GENOVA: Generative Modeling Framework for Highly Bioavailable and Blood Brain Barrier Permeant Drug Design
Hasegawa K., Papadopoulos E., Xie E., Kementzidis G., Chorev M., Aktas B.H., Deng Y.
GENOVA: Generative Modeling Framework for Highly Bioavailable and Blood Brain Barrier Permeant Drug Design
GENOVA is a generative AI framework for the de novo design of highly bioavailable, blood-brain barrier (BBB) permeant drug candidates. As a proof-of-concept, GENOVA is applied to the discovery of novel BACE1 inhibitors as potential therapeutics for Alzheimer's Disease (AD).
GENOVA integrates:
- A SELFIES-based Autoencoder for robust molecular representation
- QSAR Neural Networks for predicting key pharmacological properties
- A Transfer Learning (TL)-based WGAN-GP for de novo molecule generation
- A Genetic Algorithm (GA) for multi-property fitness optimization
- A SAS-QED-PAINS filtering for compound selection
- AutoDock Vina molecular docking for independent validation
Starting from over 2 million generated novel compounds, GENOVA identifies 190 BBB-permeable candidate BACE1 inhibitors that outperform all BACE1 inhibitors that have advanced to human clinical trials in terms of binding affinity and/or specificity.
GENOVA-pytorch/
│
├── Dataset/ # All datasets used in this study
│ ├── 500k_small_molecule # Subset of ChEMBL 33 bioactive small molecules for autoencoder training (500k datapoints, not included in this folder and available per request)

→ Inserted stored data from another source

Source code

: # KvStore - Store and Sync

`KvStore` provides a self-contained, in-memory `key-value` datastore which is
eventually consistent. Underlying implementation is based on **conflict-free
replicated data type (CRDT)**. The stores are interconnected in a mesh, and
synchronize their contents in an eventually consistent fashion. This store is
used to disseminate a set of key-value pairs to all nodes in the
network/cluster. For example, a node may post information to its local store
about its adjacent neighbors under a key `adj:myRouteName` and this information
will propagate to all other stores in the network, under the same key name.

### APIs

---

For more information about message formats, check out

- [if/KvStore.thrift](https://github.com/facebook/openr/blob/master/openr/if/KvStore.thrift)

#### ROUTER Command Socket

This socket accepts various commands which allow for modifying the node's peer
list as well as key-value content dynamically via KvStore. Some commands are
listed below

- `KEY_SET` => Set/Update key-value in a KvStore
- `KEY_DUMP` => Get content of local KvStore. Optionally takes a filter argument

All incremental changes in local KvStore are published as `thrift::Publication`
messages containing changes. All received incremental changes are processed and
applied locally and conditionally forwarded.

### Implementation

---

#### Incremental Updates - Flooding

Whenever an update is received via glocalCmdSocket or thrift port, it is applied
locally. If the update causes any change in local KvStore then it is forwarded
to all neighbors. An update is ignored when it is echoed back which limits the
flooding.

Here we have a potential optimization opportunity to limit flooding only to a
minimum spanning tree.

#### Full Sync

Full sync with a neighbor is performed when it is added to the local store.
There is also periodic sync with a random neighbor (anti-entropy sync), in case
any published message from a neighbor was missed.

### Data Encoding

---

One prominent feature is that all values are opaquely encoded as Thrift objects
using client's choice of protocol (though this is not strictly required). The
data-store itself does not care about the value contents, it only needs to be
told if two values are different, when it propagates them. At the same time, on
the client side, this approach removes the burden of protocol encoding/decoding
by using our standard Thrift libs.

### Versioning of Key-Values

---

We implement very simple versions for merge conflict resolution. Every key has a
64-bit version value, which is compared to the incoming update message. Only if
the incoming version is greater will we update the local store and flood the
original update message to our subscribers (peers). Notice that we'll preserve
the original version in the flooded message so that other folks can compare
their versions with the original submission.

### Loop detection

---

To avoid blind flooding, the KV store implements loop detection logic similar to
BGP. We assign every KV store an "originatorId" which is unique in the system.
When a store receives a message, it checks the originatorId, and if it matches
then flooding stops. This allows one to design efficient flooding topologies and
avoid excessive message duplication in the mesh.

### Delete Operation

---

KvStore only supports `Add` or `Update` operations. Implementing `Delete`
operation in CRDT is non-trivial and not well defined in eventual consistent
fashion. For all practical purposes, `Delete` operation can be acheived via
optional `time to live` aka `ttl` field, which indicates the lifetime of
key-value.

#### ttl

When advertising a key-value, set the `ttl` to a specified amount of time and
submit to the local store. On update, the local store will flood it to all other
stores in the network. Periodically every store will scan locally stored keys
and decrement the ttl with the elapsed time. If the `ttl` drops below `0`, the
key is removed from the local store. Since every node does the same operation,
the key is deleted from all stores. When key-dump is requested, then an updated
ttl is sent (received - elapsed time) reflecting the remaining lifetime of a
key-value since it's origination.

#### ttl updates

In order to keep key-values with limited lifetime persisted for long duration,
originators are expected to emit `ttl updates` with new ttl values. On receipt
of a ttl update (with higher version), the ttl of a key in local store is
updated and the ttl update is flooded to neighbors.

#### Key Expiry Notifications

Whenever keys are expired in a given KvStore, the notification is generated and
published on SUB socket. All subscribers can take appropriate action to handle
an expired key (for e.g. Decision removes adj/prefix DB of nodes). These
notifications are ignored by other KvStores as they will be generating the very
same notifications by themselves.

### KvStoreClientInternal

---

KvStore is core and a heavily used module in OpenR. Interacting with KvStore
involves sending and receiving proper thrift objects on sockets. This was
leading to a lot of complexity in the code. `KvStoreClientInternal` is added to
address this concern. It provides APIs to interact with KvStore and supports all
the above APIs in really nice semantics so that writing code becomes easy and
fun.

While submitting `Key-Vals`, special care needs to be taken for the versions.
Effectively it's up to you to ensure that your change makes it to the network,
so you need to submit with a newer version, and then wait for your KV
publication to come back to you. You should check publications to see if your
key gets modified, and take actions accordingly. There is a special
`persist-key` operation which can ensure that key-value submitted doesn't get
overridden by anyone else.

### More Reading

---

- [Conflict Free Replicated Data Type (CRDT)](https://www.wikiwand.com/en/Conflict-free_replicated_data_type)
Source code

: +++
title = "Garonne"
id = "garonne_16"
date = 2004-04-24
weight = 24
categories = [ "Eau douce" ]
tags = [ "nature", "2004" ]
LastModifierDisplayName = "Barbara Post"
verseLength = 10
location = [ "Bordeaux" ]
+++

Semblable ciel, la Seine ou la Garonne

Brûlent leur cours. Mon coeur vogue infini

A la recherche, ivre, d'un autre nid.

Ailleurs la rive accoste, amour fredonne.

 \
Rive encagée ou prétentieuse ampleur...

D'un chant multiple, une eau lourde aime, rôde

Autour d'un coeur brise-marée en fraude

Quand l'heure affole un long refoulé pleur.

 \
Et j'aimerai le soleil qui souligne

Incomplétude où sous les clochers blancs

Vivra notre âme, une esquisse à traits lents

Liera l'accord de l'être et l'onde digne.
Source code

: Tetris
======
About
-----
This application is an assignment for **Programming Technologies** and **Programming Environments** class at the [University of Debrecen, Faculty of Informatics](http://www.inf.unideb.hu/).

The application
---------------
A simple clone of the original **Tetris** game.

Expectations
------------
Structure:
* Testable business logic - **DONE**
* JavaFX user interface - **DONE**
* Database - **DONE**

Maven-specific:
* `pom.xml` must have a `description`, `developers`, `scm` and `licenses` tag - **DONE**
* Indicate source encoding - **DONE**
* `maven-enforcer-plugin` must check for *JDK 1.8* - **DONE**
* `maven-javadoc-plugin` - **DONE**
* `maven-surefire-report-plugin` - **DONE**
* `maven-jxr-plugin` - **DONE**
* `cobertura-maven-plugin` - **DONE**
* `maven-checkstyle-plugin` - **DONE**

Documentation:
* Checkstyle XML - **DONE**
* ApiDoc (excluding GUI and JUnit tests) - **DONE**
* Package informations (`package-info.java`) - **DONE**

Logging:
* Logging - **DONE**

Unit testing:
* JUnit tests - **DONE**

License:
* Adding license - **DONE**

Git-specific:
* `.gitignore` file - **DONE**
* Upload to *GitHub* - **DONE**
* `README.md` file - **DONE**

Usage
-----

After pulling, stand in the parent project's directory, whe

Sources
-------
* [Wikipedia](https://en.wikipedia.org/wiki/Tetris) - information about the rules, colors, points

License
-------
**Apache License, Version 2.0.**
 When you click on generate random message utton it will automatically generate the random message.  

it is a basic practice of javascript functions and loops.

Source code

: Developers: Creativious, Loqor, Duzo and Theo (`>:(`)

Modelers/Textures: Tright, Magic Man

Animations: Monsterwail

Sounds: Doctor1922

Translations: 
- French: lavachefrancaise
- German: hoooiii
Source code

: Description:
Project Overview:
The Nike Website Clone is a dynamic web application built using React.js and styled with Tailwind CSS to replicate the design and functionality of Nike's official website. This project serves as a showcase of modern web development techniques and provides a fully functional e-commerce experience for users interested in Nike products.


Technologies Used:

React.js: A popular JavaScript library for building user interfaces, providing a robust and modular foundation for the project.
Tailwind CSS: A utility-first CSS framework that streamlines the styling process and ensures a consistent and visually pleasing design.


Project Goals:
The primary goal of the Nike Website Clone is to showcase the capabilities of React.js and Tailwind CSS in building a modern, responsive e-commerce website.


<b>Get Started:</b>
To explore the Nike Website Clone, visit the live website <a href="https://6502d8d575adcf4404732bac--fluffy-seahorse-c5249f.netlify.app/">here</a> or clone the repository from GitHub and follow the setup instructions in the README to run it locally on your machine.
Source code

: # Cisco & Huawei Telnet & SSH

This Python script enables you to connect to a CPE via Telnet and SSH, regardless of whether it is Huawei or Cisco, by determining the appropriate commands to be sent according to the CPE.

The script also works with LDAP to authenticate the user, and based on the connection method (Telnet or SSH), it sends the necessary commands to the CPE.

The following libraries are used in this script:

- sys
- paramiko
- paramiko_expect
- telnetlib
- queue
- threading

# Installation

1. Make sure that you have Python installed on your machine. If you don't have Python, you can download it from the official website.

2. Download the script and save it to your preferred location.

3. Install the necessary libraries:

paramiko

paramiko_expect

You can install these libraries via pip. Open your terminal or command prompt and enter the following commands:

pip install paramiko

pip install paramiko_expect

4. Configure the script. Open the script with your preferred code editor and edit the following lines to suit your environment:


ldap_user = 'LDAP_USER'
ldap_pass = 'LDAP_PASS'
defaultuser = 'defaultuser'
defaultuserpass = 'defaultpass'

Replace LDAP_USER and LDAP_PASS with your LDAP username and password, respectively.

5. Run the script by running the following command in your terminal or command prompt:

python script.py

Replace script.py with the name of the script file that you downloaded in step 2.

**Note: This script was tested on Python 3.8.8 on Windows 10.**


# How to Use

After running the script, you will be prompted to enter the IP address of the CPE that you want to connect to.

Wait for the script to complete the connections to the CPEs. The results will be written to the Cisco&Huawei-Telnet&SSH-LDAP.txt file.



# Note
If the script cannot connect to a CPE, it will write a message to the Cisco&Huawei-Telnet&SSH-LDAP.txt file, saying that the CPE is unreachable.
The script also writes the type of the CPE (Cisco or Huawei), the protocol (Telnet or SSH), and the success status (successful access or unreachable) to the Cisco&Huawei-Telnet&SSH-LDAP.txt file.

│ ├── 100k_small_molecule # Subset of ChEMBL 33 bioactive small molecules for WGAN-GP pre-training (100k datapoints)
│ ├── BACE1 # BACE1 inhibitors (7,096 datapoints after preprocessing)
│ ├── pIC50 # pIC50 values of BACE1 inhibitors (7,096 datapoints after preprocessing)
│ ├── logBB # FDA-approved CNS drugs with logBB values (1,021 datapoints)
│ ├── Bioavailability # Compound bioavailability values from multiple sources (2,405 datapoints)
│ ├── specificity # BACE1 vs. BACE2 specificity scores calucated based on AutoDock Vina (10,619 datapoints)
│ ├── SAS # Synthetic accessibility scores (100k datapoints)
│ └── BACE1_clinical_trial # 11 BACE1 clinical trial candidate drugs
│
├── Runfiles/ # Run scripts for each task in the pipeline
│ ├── run_AE_selfies.py # Train the SELFIES autoencoder
│ ├── run_AE_smiles.py # Train the smiles autoencoder
│ ├── run_QSAR.py # Train QSAR neural networks
│ ├── run_WGANGP.py # Pre-train WGAN-GP on 100k small molecules / BACE1 dataset
│ ├── run_WGANGP_TL.py # Fine-tune WGAN-GP on BACE1 dataset (Transfer Learning)
│ ├── run_GA.py # Run Genetic Algorithm optimization
│
├── models/ # Model architecture definitions
│ ├── AE.py # Encoder-Decoder with bidirectional LSTM layers
│ ├── QSAR.py # Feed-forward QSAR neural networks (pIC50, logBB, bioavailability, SAS, specificity)
│ ├── WGANGP.py # Wasserstein GAN with Gradient Penalty (generator + critic)
│ ├── WGANGP_TL.py # Wasserstein GAN with Gradient Penalty (generator + critic) + transfer learning
│ └── GA.py # Genetic Algorithm with elitism selection
│
├── Utility.py # Shared utility functions
├── config.py # Configuration file (hyperparameters, file paths, thresholds, etc.)
├── requirements.txt # Python dependencies
└── README.md
- Python 3.8+
- CUDA-compatible GPU (trained and tested on NVIDIA V100)
- AutoDock Vina (for molecular docking)
- RDKit (for cheminformatics utilities)
- Open Babel (for molecular format conversion)
This project is licensed under the MIT License. See LICENSE for details.